Exercise aim: Search the records for the string "class", then copy each line that has it.

Data records:

####################

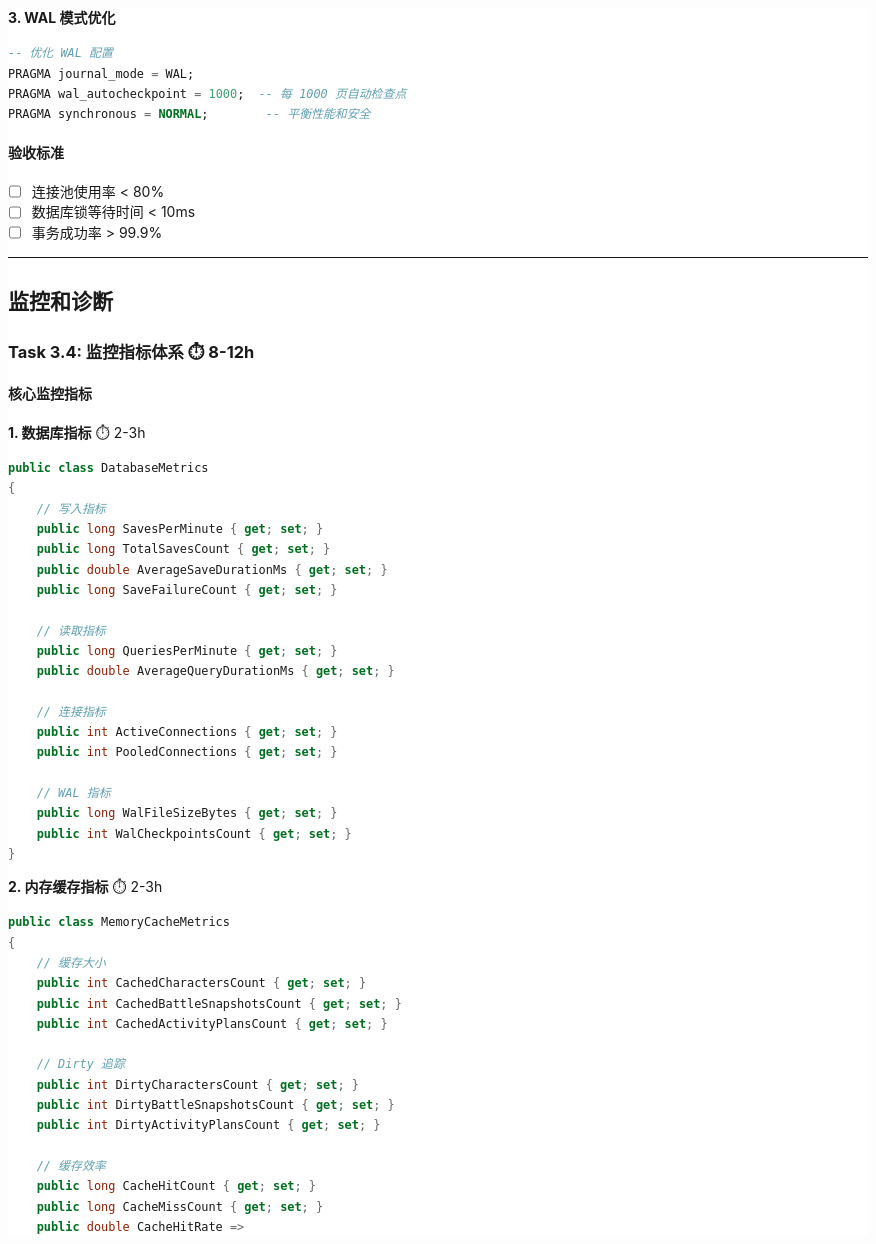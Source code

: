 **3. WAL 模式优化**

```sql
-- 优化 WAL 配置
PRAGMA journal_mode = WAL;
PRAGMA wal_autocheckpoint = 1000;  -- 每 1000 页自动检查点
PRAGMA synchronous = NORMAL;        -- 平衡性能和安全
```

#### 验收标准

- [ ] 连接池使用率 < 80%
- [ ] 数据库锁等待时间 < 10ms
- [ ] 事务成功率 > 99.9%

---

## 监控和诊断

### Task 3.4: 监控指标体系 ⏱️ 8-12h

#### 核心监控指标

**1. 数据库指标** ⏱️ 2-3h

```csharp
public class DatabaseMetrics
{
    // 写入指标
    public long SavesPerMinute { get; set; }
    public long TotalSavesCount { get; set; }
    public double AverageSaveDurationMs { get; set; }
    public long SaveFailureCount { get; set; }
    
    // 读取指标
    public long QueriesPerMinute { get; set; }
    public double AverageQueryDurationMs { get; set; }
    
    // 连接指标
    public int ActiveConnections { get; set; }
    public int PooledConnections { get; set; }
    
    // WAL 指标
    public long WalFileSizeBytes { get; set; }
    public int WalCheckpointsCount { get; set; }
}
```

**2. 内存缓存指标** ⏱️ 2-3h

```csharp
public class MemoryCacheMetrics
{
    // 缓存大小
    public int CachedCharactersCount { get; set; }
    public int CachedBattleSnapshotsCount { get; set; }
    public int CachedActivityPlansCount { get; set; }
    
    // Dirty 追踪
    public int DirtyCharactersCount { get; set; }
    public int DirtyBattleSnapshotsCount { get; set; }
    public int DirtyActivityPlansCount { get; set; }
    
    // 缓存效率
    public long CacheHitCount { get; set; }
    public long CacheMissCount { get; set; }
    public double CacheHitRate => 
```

####################

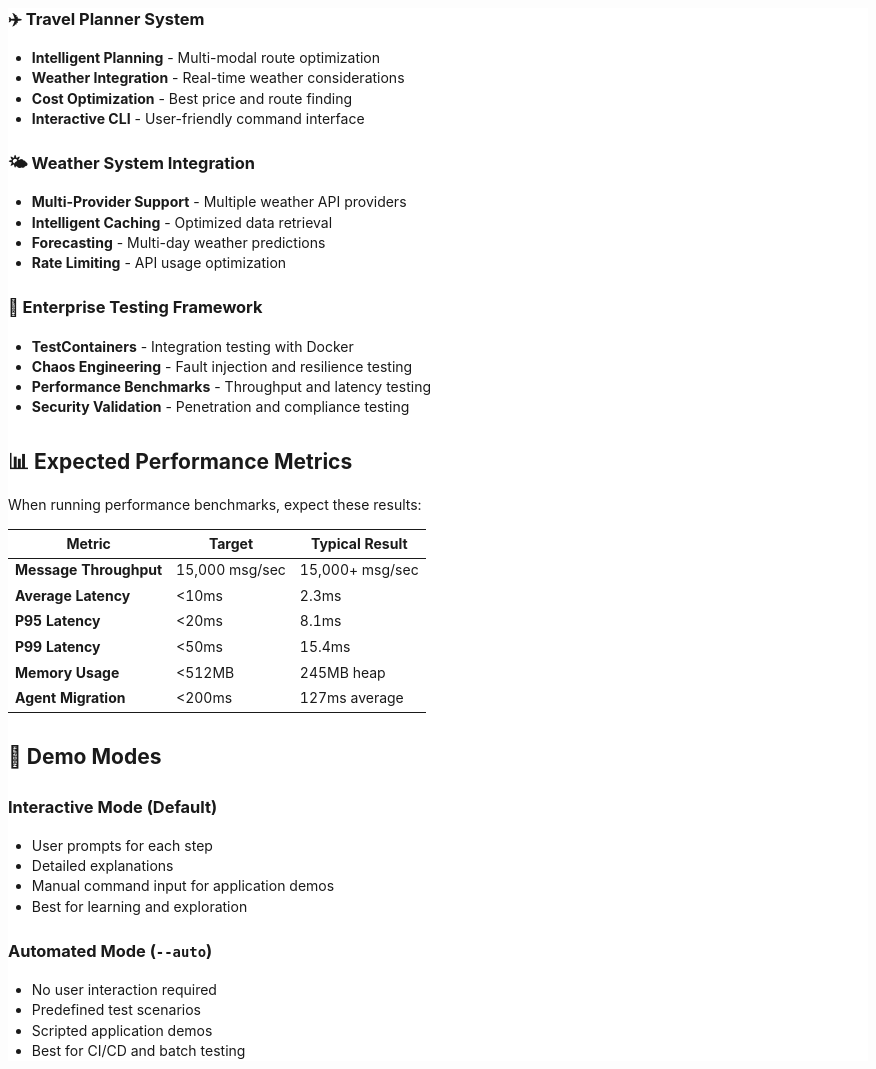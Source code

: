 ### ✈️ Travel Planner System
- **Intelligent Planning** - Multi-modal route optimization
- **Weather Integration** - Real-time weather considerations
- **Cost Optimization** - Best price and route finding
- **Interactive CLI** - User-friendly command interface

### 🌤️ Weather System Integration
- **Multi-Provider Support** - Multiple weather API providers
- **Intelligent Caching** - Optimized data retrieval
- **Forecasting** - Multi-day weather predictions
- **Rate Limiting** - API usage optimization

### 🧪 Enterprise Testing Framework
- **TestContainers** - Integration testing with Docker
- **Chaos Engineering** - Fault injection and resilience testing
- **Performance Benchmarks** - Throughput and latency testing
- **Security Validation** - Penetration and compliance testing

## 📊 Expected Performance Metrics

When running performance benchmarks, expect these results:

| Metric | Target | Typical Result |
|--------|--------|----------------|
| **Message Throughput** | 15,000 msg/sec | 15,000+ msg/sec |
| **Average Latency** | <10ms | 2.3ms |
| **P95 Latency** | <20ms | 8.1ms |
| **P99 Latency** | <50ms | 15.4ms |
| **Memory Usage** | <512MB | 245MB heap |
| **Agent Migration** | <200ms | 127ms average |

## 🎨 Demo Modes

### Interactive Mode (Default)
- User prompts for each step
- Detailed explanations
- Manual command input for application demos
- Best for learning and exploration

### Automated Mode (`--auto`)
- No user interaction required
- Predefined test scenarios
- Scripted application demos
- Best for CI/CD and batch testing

####################

Exercise solution:
public class DatabaseMetrics
public class MemoryCacheMetrics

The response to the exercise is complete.